Between the stomach and the esophagus (the tube that carries food from your mouth to your stomach) is a muscular valve called the lower esophageal sphincter, according to the National Institute for Diabetes and Digestive and Kidney Diseases (NIDDK). Sometimes this valve remains open, allowing the contents of the stomach and digestive juices to flow back up into the esophagus and cause irritation, Scott Gabbard, M.D., a gastroenterologist at Cleveland Clinic, tells SELF. That unpleasant burning sensation (and sometimes taste) in your throat and/or chest is known as gastroesophageal reflux (i.e. acid reflux or heartburn).
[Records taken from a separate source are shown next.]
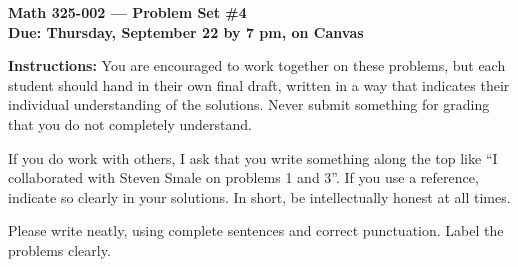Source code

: \documentclass{amsart}
\begin{document}
\begin{center}
{\large\bfseries
Math 325-002 --- Problem Set \#4 \\
Due: Thursday, September 22 by 7 pm, on Canvas}
\end{center}





{\bf Instructions:} You are encouraged to work together on these
problems, but each student should hand in their own final draft,
written in a way that indicates their individual understanding of
the solutions. Never submit something for grading
that you do not completely understand. 

If you do work with others, I ask that you write something along the
top like ``I collaborated with Steven Smale on problems 1 and 3''.
If you use a reference, indicate so clearly in your solutions. 
In short, be intellectually
honest at all times.

Please write neatly, using complete sentences and correct
punctuation. Label the problems clearly. 
\end{document}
Heartburn can be triggered by a few things, including eating and then lying down, according to the Mayo Clinic. In other words exactly the scenario when you eat before bed. When you lie horizontally with a full stomach “[you] lose the effect of gravity that helps to keep the contents of the stomach down,” Dr. Gabbard explains, which causes this backflow. Everyone can get heartburn once in a while, but if you have it more than twice a week you might have what’s called gastroesophageal reflux disease (GERD), according to the U.S. National Library of Medicine.
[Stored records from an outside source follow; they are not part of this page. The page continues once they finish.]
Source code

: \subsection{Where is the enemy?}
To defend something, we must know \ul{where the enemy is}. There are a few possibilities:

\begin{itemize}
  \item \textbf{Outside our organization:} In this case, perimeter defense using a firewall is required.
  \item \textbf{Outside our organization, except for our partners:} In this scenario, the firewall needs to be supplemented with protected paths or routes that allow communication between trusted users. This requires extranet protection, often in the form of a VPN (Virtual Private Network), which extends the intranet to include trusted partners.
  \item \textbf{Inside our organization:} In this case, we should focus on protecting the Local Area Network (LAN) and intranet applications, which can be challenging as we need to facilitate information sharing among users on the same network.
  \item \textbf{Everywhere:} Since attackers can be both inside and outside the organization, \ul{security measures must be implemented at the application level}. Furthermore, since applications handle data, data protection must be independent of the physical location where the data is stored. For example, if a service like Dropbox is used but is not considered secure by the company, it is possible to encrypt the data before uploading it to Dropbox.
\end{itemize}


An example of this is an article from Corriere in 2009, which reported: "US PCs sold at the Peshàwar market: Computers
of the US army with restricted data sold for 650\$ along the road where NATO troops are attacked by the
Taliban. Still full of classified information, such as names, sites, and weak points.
Another risk of nighttime eating is dyspepsia, more commonly known as indigestion or an upset stomach. This is a set of symptoms—like stomach pain, nausea, getting uncomfortably full or full very quickly, and upper abdomen bloating or burning—that can commonly be triggered by eating quickly; overeating; eating food that is fatty, greasy, or spicy; or drinking too many caffeinated, alcoholic, or carbonated beverages, according to the NIDDK.

Just as with heartburn, mild or occasional indigestion is usually nothing to worry about. If it lasts longer than two weeks or is accompanied by other symptoms, it’s a good idea to see a doctor who can help you figure out if you have an underlying digestive issue such as gastritis, or functional dyspepsia, which is chronic and has no underlying cause, according to the National Institute for Diabetes and Digestive and Kidney Diseases (NIDDK).
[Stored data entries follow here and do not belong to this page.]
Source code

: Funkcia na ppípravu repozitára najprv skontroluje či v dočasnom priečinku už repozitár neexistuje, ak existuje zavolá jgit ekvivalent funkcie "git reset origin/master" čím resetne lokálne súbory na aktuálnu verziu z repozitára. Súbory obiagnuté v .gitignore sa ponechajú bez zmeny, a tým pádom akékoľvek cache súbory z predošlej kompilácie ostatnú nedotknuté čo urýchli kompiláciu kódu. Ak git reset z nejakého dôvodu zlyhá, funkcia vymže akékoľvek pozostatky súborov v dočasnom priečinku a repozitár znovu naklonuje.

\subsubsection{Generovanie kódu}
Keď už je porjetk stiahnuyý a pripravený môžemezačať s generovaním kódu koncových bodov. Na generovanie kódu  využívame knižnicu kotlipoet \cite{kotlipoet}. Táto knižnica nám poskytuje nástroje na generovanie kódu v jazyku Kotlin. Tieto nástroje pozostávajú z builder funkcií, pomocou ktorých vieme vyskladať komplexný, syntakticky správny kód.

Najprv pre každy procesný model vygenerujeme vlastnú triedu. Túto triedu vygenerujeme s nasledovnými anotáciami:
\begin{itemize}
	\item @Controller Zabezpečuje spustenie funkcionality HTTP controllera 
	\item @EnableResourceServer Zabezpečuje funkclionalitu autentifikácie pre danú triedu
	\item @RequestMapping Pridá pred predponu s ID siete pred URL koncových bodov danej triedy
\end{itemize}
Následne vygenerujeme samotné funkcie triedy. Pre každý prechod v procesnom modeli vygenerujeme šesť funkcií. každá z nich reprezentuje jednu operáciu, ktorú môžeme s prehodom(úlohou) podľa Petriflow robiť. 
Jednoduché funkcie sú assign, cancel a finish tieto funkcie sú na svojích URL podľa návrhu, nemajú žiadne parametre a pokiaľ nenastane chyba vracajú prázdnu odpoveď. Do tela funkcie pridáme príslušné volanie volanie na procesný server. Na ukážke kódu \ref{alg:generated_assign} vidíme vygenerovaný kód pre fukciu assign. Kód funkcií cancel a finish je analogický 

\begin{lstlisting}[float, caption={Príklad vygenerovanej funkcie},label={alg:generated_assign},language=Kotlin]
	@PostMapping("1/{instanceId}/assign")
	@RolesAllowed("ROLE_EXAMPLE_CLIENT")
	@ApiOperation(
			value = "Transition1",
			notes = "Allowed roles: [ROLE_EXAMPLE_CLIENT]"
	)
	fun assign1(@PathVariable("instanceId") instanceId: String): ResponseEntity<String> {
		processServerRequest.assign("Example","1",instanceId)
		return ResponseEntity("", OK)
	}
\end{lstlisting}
But whether you have occasional or chronic acid reflux or indigestion, “eating a large meal before going to bed could worsen the existing symptoms,” Dr. Gabbard says. That’s why the NIDDK advises avoiding late-night eating and waiting two or three hours to lie down after eating.

Also keep in mind the size and contents of your nighttime snack or meal if you experience either of these issues. Bigger meals take longer to digest than light snacks, Dr. Gabbard explains—and the fuller your stomach is the longer it takes to break it all down, and the more likely it is you will experience GERD or dyspepsia. Some kinds of foods also take longer to digest than others, like anything high in fiber or fat. Spicy and acidic foods can also aggravate acid reflux and indigestion, per the NIDDK.

So in general, for your tummy’s sake the ideal nighttime snack is one that’s smaller, milder, lower in fat and fiber, and eaten a couple hours before bed. Of course, if making these changes isn’t helping, see your doctor because there are other lifestyle modifications and medications available.